En 2014, une fois diplôme de beaux-arts en poche, Magda a quitté la ville où elle a grandi et l'énorme élevage familial de dindes de Gałązki Wielkie, en Pologne, pour vivre de son art à Copenhague. Son travail, très rigoureux, nécessite d'effectuer une série d'étapes très méticuleuses pour parvenir au produit fini. Elle profite du fait que je suis en train de feuilleter son carnet de croquis pour me montrer le déroulement de son procédé créatif : d'abord un gribouillage, puis un vrai croquis, puis un modèle factice en plâtre et enfin, un prototype en argile.

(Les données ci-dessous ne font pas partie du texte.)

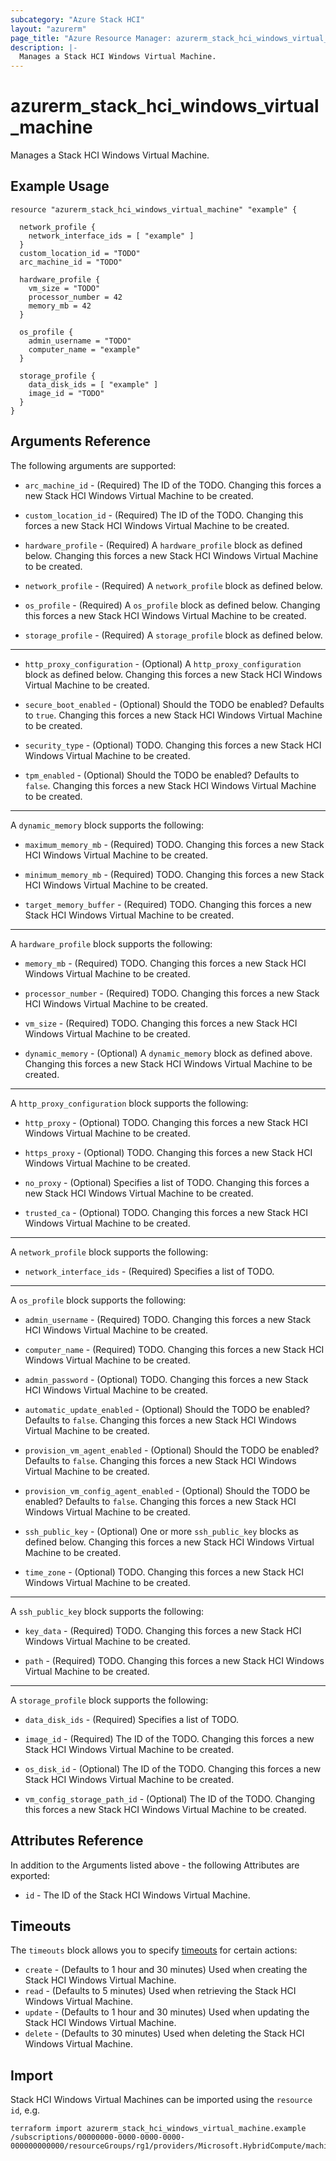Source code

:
 ```yaml
---
subcategory: "Azure Stack HCI"
layout: "azurerm"
page_title: "Azure Resource Manager: azurerm_stack_hci_windows_virtual_machine"
description: |-
  Manages a Stack HCI Windows Virtual Machine.
---
```


# azurerm_stack_hci_windows_virtual_machine

Manages a Stack HCI Windows Virtual Machine.

## Example Usage

```hcl
resource "azurerm_stack_hci_windows_virtual_machine" "example" {

  network_profile {
    network_interface_ids = [ "example" ]    
  }
  custom_location_id = "TODO"
  arc_machine_id = "TODO"

  hardware_profile {
    vm_size = "TODO"
    processor_number = 42
    memory_mb = 42    
  }

  os_profile {
    admin_username = "TODO"
    computer_name = "example"    
  }

  storage_profile {
    data_disk_ids = [ "example" ]
    image_id = "TODO"    
  }
}
```

## Arguments Reference

The following arguments are supported:

* `arc_machine_id` - (Required) The ID of the TODO. Changing this forces a new Stack HCI Windows Virtual Machine to be created.

* `custom_location_id` - (Required) The ID of the TODO. Changing this forces a new Stack HCI Windows Virtual Machine to be created.

* `hardware_profile` - (Required) A `hardware_profile` block as defined below. Changing this forces a new Stack HCI Windows Virtual Machine to be created.

* `network_profile` - (Required) A `network_profile` block as defined below.

* `os_profile` - (Required) A `os_profile` block as defined below. Changing this forces a new Stack HCI Windows Virtual Machine to be created.

* `storage_profile` - (Required) A `storage_profile` block as defined below.

---

* `http_proxy_configuration` - (Optional) A `http_proxy_configuration` block as defined below. Changing this forces a new Stack HCI Windows Virtual Machine to be created.

* `secure_boot_enabled` - (Optional) Should the TODO be enabled? Defaults to `true`. Changing this forces a new Stack HCI Windows Virtual Machine to be created.

* `security_type` - (Optional) TODO. Changing this forces a new Stack HCI Windows Virtual Machine to be created.

* `tpm_enabled` - (Optional) Should the TODO be enabled? Defaults to `false`. Changing this forces a new Stack HCI Windows Virtual Machine to be created.

---

A `dynamic_memory` block supports the following:

* `maximum_memory_mb` - (Required) TODO. Changing this forces a new Stack HCI Windows Virtual Machine to be created.

* `minimum_memory_mb` - (Required) TODO. Changing this forces a new Stack HCI Windows Virtual Machine to be created.

* `target_memory_buffer` - (Required) TODO. Changing this forces a new Stack HCI Windows Virtual Machine to be created.

---

A `hardware_profile` block supports the following:

* `memory_mb` - (Required) TODO. Changing this forces a new Stack HCI Windows Virtual Machine to be created.

* `processor_number` - (Required) TODO. Changing this forces a new Stack HCI Windows Virtual Machine to be created.

* `vm_size` - (Required) TODO. Changing this forces a new Stack HCI Windows Virtual Machine to be created.

* `dynamic_memory` - (Optional) A `dynamic_memory` block as defined above. Changing this forces a new Stack HCI Windows Virtual Machine to be created.

---

A `http_proxy_configuration` block supports the following:

* `http_proxy` - (Optional) TODO. Changing this forces a new Stack HCI Windows Virtual Machine to be created.

* `https_proxy` - (Optional) TODO. Changing this forces a new Stack HCI Windows Virtual Machine to be created.

* `no_proxy` - (Optional) Specifies a list of TODO. Changing this forces a new Stack HCI Windows Virtual Machine to be created.

* `trusted_ca` - (Optional) TODO. Changing this forces a new Stack HCI Windows Virtual Machine to be created.

---

A `network_profile` block supports the following:

* `network_interface_ids` - (Required) Specifies a list of TODO.

---

A `os_profile` block supports the following:

* `admin_username` - (Required) TODO. Changing this forces a new Stack HCI Windows Virtual Machine to be created.

* `computer_name` - (Required) TODO. Changing this forces a new Stack HCI Windows Virtual Machine to be created.

* `admin_password` - (Optional) TODO. Changing this forces a new Stack HCI Windows Virtual Machine to be created.

* `automatic_update_enabled` - (Optional) Should the TODO be enabled? Defaults to `false`. Changing this forces a new Stack HCI Windows Virtual Machine to be created.

* `provision_vm_agent_enabled` - (Optional) Should the TODO be enabled? Defaults to `false`. Changing this forces a new Stack HCI Windows Virtual Machine to be created.

* `provision_vm_config_agent_enabled` - (Optional) Should the TODO be enabled? Defaults to `false`. Changing this forces a new Stack HCI Windows Virtual Machine to be created.

* `ssh_public_key` - (Optional) One or more `ssh_public_key` blocks as defined below. Changing this forces a new Stack HCI Windows Virtual Machine to be created.

* `time_zone` - (Optional) TODO. Changing this forces a new Stack HCI Windows Virtual Machine to be created.

---

A `ssh_public_key` block supports the following:

* `key_data` - (Required) TODO. Changing this forces a new Stack HCI Windows Virtual Machine to be created.

* `path` - (Required) TODO. Changing this forces a new Stack HCI Windows Virtual Machine to be created.

---

A `storage_profile` block supports the following:

* `data_disk_ids` - (Required) Specifies a list of TODO.

* `image_id` - (Required) The ID of the TODO. Changing this forces a new Stack HCI Windows Virtual Machine to be created.

* `os_disk_id` - (Optional) The ID of the TODO. Changing this forces a new Stack HCI Windows Virtual Machine to be created.

* `vm_config_storage_path_id` - (Optional) The ID of the TODO. Changing this forces a new Stack HCI Windows Virtual Machine to be created.

## Attributes Reference

In addition to the Arguments listed above - the following Attributes are exported: 

* `id` - The ID of the Stack HCI Windows Virtual Machine.

## Timeouts

The `timeouts` block allows you to specify [timeouts](https://www.terraform.io/language/resources/syntax#operation-timeouts) for certain actions:

* `create` - (Defaults to 1 hour and 30 minutes) Used when creating the Stack HCI Windows Virtual Machine.
* `read` - (Defaults to 5 minutes) Used when retrieving the Stack HCI Windows Virtual Machine.
* `update` - (Defaults to 1 hour and 30 minutes) Used when updating the Stack HCI Windows Virtual Machine.
* `delete` - (Defaults to 30 minutes) Used when deleting the Stack HCI Windows Virtual Machine.

## Import

Stack HCI Windows Virtual Machines can be imported using the `resource id`, e.g.

```shell
terraform import azurerm_stack_hci_windows_virtual_machine.example /subscriptions/00000000-0000-0000-0000-000000000000/resourceGroups/rg1/providers/Microsoft.HybridCompute/machines/machine1/providers/Microsoft.AzureStackHCI/virtualMachineInstances/default
```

On commence par cuire l'assiette à 1 000 °C pendant 8 heures. On la laisse ensuite reposer pendant un jour et une nuit, puis on la cuit à nouveau à 1 250 °C, 1 260 °C, pendant 9 heures et on la laisse reposer pendant un jour et une nuit à nouveau. Faire une assiette prend à peu près 7 jours, en travaillant non-stop. Magda m'explique qu'elle doit toujours compter 3 cm en plus sur toutes les pièces qu'elle crée car « la chaleur du four à poterie fait rétrécir l'argile ». Comme pour m'aider à visualiser la différence, elle me montre un modèle « avant le four » et un « après four ».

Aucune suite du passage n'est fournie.